- _What you will do_: The expected answer is a copy of every line in the listing that has the word "endhighlight".

####################

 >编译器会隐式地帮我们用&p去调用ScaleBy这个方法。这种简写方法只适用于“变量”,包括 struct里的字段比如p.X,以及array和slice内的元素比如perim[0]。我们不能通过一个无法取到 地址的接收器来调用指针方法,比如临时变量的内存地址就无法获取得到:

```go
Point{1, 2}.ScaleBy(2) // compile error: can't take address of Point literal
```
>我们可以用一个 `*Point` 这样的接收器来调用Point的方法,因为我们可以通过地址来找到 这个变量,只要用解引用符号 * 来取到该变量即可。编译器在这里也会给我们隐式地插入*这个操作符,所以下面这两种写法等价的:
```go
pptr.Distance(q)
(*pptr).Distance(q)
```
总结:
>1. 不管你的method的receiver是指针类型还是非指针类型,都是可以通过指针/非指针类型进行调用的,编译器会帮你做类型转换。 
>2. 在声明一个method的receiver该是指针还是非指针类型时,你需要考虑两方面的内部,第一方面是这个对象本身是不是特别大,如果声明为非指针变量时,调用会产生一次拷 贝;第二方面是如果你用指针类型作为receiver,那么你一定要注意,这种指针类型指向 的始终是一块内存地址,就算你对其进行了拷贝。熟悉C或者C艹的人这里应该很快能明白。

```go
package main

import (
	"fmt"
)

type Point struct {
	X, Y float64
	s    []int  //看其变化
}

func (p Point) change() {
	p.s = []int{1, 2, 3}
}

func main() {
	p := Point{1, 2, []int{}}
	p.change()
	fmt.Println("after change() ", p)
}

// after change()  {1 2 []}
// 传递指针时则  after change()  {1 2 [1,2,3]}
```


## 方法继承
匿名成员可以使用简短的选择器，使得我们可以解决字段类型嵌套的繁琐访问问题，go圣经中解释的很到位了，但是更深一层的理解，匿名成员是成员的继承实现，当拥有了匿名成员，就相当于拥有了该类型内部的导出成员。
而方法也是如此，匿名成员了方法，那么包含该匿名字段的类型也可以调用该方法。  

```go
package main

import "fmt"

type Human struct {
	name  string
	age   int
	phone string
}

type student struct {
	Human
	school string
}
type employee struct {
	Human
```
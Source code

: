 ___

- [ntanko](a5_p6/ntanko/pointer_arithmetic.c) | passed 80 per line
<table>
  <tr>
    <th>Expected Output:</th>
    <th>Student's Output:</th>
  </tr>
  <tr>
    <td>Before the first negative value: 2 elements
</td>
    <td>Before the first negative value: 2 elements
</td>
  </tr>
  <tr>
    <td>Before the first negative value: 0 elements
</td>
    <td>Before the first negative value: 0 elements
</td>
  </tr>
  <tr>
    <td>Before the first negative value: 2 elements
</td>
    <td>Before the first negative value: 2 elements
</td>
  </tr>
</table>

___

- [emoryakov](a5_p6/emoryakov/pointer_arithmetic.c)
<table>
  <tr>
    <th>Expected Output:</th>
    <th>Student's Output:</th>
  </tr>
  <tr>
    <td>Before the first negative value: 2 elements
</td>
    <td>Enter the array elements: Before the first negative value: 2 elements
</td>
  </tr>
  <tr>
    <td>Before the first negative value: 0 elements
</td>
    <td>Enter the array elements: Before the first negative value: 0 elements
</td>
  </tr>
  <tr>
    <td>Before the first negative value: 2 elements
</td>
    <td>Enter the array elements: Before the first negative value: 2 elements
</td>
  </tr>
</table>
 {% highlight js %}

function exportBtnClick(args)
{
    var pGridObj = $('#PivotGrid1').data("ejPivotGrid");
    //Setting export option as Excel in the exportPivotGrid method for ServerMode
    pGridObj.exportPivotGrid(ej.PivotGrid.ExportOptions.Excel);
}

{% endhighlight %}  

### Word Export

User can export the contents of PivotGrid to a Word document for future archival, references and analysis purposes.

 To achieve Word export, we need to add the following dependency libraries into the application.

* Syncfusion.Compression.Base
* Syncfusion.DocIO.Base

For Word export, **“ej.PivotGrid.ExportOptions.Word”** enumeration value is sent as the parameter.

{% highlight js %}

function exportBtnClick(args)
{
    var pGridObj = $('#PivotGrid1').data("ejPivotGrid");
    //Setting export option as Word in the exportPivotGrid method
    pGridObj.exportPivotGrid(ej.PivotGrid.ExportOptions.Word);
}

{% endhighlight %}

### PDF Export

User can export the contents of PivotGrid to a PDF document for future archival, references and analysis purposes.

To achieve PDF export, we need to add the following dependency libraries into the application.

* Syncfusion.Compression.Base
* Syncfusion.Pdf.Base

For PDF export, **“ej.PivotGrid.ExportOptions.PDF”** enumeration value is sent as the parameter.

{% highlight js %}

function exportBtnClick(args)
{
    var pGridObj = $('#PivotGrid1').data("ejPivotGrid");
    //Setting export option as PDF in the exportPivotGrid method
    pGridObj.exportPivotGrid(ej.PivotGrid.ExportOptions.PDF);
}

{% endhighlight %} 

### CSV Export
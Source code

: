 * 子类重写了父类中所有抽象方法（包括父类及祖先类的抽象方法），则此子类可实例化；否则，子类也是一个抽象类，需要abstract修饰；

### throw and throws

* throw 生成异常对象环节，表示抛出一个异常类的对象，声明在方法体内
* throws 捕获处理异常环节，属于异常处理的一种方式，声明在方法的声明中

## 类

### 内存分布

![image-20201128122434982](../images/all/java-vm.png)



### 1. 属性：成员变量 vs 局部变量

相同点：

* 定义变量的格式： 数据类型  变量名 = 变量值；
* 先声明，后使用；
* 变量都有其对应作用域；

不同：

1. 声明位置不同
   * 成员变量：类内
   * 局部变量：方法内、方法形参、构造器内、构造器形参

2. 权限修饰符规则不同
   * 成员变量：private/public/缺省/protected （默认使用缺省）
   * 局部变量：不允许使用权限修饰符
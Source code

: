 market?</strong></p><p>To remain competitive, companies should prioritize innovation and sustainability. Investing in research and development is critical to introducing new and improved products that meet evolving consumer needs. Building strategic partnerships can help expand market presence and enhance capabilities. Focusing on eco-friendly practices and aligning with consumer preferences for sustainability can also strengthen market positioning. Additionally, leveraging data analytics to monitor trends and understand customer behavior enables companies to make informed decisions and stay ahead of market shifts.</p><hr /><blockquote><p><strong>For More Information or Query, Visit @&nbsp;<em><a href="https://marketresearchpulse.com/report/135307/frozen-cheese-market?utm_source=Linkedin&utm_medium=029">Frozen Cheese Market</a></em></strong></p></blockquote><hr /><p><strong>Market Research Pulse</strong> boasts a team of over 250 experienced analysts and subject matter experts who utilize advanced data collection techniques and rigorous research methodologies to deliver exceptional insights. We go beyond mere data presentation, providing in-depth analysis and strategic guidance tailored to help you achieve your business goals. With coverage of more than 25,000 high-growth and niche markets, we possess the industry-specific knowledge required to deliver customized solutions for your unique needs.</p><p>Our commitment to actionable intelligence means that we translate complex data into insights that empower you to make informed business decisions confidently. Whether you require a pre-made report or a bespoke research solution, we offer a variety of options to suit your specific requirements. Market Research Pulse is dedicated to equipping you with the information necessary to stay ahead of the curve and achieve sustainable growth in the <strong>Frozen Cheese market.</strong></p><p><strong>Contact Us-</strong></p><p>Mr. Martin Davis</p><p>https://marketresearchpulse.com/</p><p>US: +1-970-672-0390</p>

####################

- _Result_:
{% endhighlight %}  
{% endhighlight %}
{% endhighlight %} 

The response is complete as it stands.